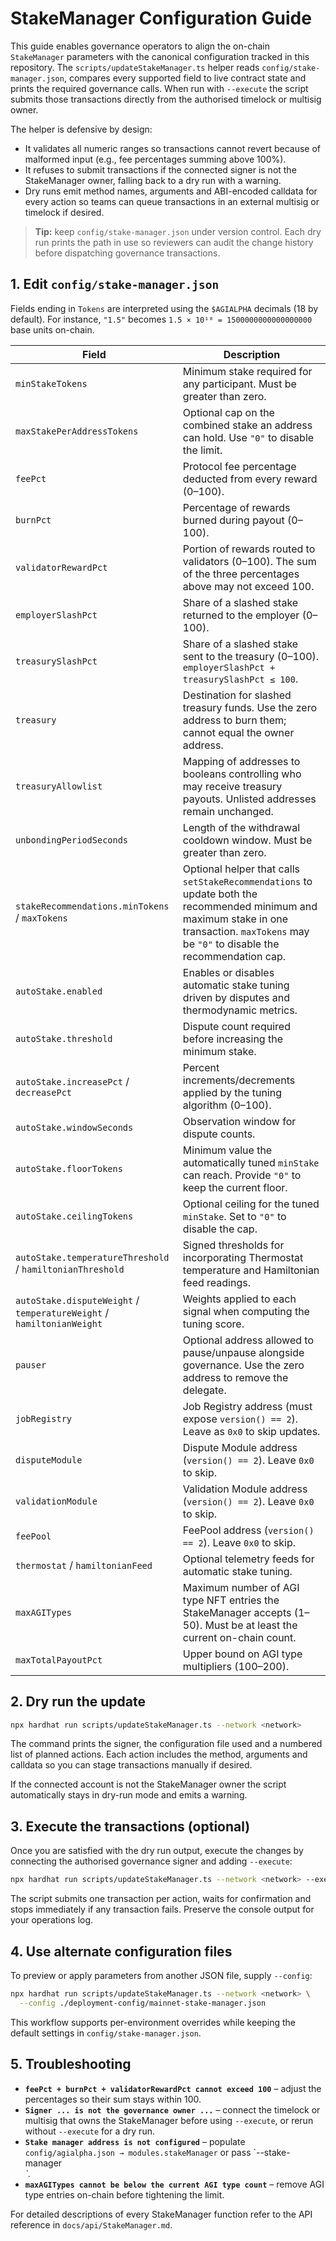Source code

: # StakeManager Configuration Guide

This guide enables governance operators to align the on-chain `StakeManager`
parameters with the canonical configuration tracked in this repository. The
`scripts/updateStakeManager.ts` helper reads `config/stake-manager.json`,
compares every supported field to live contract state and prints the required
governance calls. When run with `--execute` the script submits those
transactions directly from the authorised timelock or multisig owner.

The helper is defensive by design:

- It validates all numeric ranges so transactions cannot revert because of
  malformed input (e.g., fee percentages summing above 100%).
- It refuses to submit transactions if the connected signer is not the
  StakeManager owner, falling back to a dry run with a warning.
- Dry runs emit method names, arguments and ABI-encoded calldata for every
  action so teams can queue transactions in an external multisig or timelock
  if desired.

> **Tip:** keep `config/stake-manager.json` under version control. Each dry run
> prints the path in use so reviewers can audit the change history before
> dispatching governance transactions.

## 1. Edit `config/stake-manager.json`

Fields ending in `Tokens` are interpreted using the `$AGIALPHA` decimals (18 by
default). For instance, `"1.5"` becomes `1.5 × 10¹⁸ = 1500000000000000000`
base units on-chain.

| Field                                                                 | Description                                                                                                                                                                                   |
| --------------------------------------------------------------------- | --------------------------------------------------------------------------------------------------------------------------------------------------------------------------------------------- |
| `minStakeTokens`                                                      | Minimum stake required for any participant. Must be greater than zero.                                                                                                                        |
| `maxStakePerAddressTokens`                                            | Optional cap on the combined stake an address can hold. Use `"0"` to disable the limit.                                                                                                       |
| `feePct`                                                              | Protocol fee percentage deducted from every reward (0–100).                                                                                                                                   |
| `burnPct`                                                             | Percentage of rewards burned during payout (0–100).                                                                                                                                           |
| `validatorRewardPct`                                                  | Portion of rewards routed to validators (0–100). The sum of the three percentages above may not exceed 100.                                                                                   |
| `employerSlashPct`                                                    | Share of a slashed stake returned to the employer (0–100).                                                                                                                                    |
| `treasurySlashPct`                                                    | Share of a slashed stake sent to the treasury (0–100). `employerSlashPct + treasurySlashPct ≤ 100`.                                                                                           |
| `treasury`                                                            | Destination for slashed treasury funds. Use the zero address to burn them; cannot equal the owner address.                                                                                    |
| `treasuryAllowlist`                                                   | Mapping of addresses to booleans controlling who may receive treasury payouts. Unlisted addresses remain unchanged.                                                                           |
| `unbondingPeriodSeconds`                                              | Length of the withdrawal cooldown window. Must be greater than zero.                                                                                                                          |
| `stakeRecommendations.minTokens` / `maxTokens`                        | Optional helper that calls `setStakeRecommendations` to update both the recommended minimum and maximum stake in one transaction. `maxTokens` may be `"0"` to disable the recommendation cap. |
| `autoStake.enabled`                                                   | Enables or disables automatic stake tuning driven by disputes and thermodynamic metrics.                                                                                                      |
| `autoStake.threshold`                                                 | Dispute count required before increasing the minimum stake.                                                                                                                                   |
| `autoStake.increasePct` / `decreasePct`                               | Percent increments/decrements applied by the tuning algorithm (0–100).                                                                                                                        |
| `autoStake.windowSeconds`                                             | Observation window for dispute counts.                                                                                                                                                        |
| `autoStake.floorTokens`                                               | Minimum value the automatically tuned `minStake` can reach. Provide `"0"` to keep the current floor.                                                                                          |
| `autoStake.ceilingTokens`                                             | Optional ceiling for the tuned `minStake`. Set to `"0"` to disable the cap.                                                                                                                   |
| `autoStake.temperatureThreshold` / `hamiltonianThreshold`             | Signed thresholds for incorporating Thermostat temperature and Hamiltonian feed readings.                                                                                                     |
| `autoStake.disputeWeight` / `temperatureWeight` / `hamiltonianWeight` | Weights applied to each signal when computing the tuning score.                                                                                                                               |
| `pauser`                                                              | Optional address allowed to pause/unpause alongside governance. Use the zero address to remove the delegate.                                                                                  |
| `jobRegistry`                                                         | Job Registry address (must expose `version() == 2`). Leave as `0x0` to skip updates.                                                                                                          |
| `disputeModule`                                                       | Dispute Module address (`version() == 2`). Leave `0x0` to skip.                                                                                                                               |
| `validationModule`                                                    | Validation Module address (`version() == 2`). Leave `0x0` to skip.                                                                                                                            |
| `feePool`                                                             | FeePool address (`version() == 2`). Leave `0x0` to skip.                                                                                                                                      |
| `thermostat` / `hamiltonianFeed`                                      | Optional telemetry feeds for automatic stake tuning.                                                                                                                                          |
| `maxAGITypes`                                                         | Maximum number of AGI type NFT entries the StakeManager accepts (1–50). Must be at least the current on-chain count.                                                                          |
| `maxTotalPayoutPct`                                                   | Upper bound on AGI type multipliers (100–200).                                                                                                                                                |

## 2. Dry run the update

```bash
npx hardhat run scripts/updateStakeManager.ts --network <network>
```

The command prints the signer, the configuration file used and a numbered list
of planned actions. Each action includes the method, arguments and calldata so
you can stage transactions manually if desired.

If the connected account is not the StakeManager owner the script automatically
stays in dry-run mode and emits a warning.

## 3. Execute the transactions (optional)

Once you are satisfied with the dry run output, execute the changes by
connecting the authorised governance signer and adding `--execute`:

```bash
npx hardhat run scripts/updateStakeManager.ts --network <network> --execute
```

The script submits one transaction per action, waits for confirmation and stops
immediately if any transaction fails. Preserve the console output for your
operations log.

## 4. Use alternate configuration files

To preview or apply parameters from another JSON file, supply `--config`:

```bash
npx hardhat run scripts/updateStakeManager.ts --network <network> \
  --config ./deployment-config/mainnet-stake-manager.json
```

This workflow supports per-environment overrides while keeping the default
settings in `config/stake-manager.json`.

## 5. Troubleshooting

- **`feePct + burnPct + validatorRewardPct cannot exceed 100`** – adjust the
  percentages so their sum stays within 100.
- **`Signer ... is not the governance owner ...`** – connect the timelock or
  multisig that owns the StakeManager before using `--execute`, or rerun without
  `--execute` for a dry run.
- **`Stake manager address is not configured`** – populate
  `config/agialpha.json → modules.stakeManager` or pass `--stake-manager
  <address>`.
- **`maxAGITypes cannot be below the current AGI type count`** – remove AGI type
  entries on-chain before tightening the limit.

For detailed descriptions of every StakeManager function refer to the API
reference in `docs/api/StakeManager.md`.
---------------
• _WHAT THE TASK REQUIRES_: Pictures are to be left out; all other data must be returned exactly.

• _FINISHED EXERCISE_:
Source code

: # StakeManager Configuration Guide

This guide enables governance operators to align the on-chain `StakeManager`
parameters with the canonical configuration tracked in this repository. The
`scripts/updateStakeManager.ts` helper reads `config/stake-manager.json`,
compares every supported field to live contract state and prints the required
governance calls. When run with `--execute` the script submits those
transactions directly from the authorised timelock or multisig owner.

The helper is defensive by design:

- It validates all numeric ranges so transactions cannot revert because of
  malformed input (e.g., fee percentages summing above 100%).
- It refuses to submit transactions if the connected signer is not the
  StakeManager owner, falling back to a dry run with a warning.
- Dry runs emit method names, arguments and ABI-encoded calldata for every
  action so teams can queue transactions in an external multisig or timelock
  if desired.

> **Tip:** keep `config/stake-manager.json` under version control. Each dry run
> prints the path in use so reviewers can audit the change history before
> dispatching governance transactions.

## 1. Edit `config/stake-manager.json`

Fields ending in `Tokens` are interpreted using the `$AGIALPHA` decimals (18 by
default). For instance, `"1.5"` becomes `1.5 × 10¹⁸ = 1500000000000000000`
base units on-chain.

| Field                                                                 | Description                                                                                                                                                                                   |
| --------------------------------------------------------------------- | --------------------------------------------------------------------------------------------------------------------------------------------------------------------------------------------- |
| `minStakeTokens`                                                      | Minimum stake required for any participant. Must be greater than zero.                                                                                                                        |
| `maxStakePerAddressTokens`                                            | Optional cap on the combined stake an address can hold. Use `"0"` to disable the limit.                                                                                                       |
| `feePct`                                                              | Protocol fee percentage deducted from every reward (0–100).                                                                                                                                   |
| `burnPct`                                                             | Percentage of rewards burned during payout (0–100).                                                                                                                                           |
| `validatorRewardPct`                                                  | Portion of rewards routed to validators (0–100). The sum of the three percentages above may not exceed 100.                                                                                   |
| `employerSlashPct`                                                    | Share of a slashed stake returned to the employer (0–100).                                                                                                                                    |
| `treasurySlashPct`                                                    | Share of a slashed stake sent to the treasury (0–100). `employerSlashPct + treasurySlashPct ≤ 100`.                                                                                           |
| `treasury`                                                            | Destination for slashed treasury funds. Use the zero address to burn them; cannot equal the owner address.                                                                                    |
| `treasuryAllowlist`                                                   | Mapping of addresses to booleans controlling who may receive treasury payouts. Unlisted addresses remain unchanged.                                                                           |
| `unbondingPeriodSeconds`                                              | Length of the withdrawal cooldown window. Must be greater than zero.                                                                                                                          |
| `stakeRecommendations.minTokens` / `maxTokens`                        | Optional helper that calls `setStakeRecommendations` to update both the recommended minimum and maximum stake in one transaction. `maxTokens` may be `"0"` to disable the recommendation cap. |
| `autoStake.enabled`                                                   | Enables or disables automatic stake tuning driven by disputes and thermodynamic metrics.                                                                                                      |
| `autoStake.threshold`                                                 | Dispute count required before increasing the minimum stake.                                                                                                                                   |
| `autoStake.increasePct` / `decreasePct`                               | Percent increments/decrements applied by the tuning algorithm (0–100).                                                                                                                        |
| `autoStake.windowSeconds`                                             | Observation window for dispute counts.                                                                                                                                                        |
| `autoStake.floorTokens`                                               | Minimum value the automatically tuned `minStake` can reach. Provide `"0"` to keep the current floor.                                                                                          |
| `autoStake.ceilingTokens`                                             | Optional ceiling for the tuned `minStake`. Set to `"0"` to disable the cap.                                                                                                                   |
| `autoStake.temperatureThreshold` / `hamiltonianThreshold`             | Signed thresholds for incorporating Thermostat temperature and Hamiltonian feed readings.                                                                                                     |
| `autoStake.disputeWeight` / `temperatureWeight` / `hamiltonianWeight` | Weights applied to each signal when computing the tuning score.                                                                                                                               |
| `pauser`                                                              | Optional address allowed to pause/unpause alongside governance. Use the zero address to remove the delegate.                                                                                  |
| `jobRegistry`                                                         | Job Registry address (must expose `version() == 2`). Leave as `0x0` to skip updates.                                                                                                          |
| `disputeModule`                                                       | Dispute Module address (`version() == 2`). Leave `0x0` to skip.                                                                                                                               |
| `validationModule`                                                    | Validation Module address (`version() == 2`). Leave `0x0` to skip.                                                                                                                            |
| `feePool`                                                             | FeePool address (`version() == 2`). Leave `0x0` to skip.                                                                                                                                      |
| `thermostat` / `hamiltonianFeed`                                      | Optional telemetry feeds for automatic stake tuning.                                                                                                                                          |
| `maxAGITypes`                                                         | Maximum number of AGI type NFT entries the StakeManager accepts (1–50). Must be at least the current on-chain count.                                                                          |
| `maxTotalPayoutPct`                                                   | Upper bound on AGI type multipliers (100–200).                                                                                                                                                |

## 2. Dry run the update

```bash
npx hardhat run scripts/updateStakeManager.ts --network <network>
```

The command prints the signer, the configuration file used and a numbered list
of planned actions. Each action includes the method, arguments and calldata so
you can stage transactions manually if desired.

If the connected account is not the StakeManager owner the script automatically
stays in dry-run mode and emits a warning.

## 3. Execute the transactions (optional)

Once you are satisfied with the dry run output, execute the changes by
connecting the authorised governance signer and adding `--execute`:

```bash
npx hardhat run scripts/updateStakeManager.ts --network <network> --execute
```

The script submits one transaction per action, waits for confirmation and stops
immediately if any transaction fails. Preserve the console output for your
operations log.

## 4. Use alternate configuration files

To preview or apply parameters from another JSON file, supply `--config`:

```bash
npx hardhat run scripts/updateStakeManager.ts --network <network> \
  --config ./deployment-config/mainnet-stake-manager.json
```

This workflow supports per-environment overrides while keeping the default
settings in `config/stake-manager.json`.

## 5. Troubleshooting

- **`feePct + burnPct + validatorRewardPct cannot exceed 100`** – adjust the
  percentages so their sum stays within 100.
- **`Signer ... is not the governance owner ...`** – connect the timelock or
  multisig that owns the StakeManager before using `--execute`, or rerun without
  `--execute` for a dry run.
- **`Stake manager address is not configured`** – populate
  `config/agialpha.json → modules.stakeManager` or pass `--stake-manager
  <address>`.
- **`maxAGITypes cannot be below the current AGI type count`** – remove AGI type
  entries on-chain before tightening the limit.

For detailed descriptions of every StakeManager function refer to the API
reference in `docs/api/StakeManager.md`.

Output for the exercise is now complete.